On the one hand additional production might involve using less fertile land so that the amount of labour-time required on average increases (rising marginal costs), on the other, this increased level of demand might mean that production on a larger scale justifies more capital intensive (lower cost) production, or the bringing into cultivation of more distant, but more fertile lands. The latter occurred, for example, with the introduction of new agricultural production from the US Mid-West, whilst the former occurred in Britain, with the use of fertilisers, increased capital spending on drainage etc.

Marx indicates that the market value is indeed the mean average not the median average when he says,

“Finally, if the lot of commodities produced at the favourable extreme occupies greater place than the other extreme, and also than the average lot, as it does in case III, then the market-value falls below the average value.” (p 184)

And he also indicates that what he means by “determines” is really influences rather than equals, when he says of the situation where production is skewed towards the least favourable conditions,

“How close the market-value approaches, or finally coincides with, the latter would depend entirely on the volume occupied by commodities produced at the unfavourable extreme of the commodity sphere in question.” (p 184)

Similarly, Marx says its only when supply exceeds demand by a wide margin that a large proportion of this supply can be derived from the most favourable conditions. If demand were higher, he says, then more of the supply required to meet it would come from the less favourable conditions.

“Should demand be weaker than supply, the favourably situated part, whatever its size, makes room for itself forcibly by paring its price down to its individual value. The market-value cannot ever coincide with this individual value of the commodities produced under the most favourable conditions, except when supply far exceeds demand.” (p 184-5)

But, for the reasons described earlier, this does not follow. The consequence of concentration and centralisation of capitalist production is that the larger, more efficient firms concentrate a larger proportion of production in their hands. They thereby determine the market value, even though their output is increasingly planned to prevent it exceeding demand. By contrast, the smaller, less efficient firms in the industry, have to accept that lower market-value, and the lower market price that flows from it, and so make smaller profits as a consequence.

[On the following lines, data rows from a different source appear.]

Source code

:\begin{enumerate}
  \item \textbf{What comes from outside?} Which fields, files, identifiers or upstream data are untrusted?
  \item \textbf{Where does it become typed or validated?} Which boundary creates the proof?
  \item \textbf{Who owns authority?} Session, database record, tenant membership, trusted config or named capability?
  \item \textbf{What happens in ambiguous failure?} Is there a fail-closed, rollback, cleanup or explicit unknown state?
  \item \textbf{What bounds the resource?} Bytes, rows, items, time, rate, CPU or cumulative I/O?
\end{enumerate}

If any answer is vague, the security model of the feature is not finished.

In the same way, a large rise in demand may cause investment in some new source of supply, whose conditions of production are far more favourable than the current production. For example, growing European populations requiring food, made the opening up of the US plains for food production worthwhile, and this large proportion of food production thereby took place on the basis of much more favourable conditions. The recent industrialisation of China and other parts of Asia, has had a similar effect in encouraging the rapid development of modern efficient farming of large parts of Africa.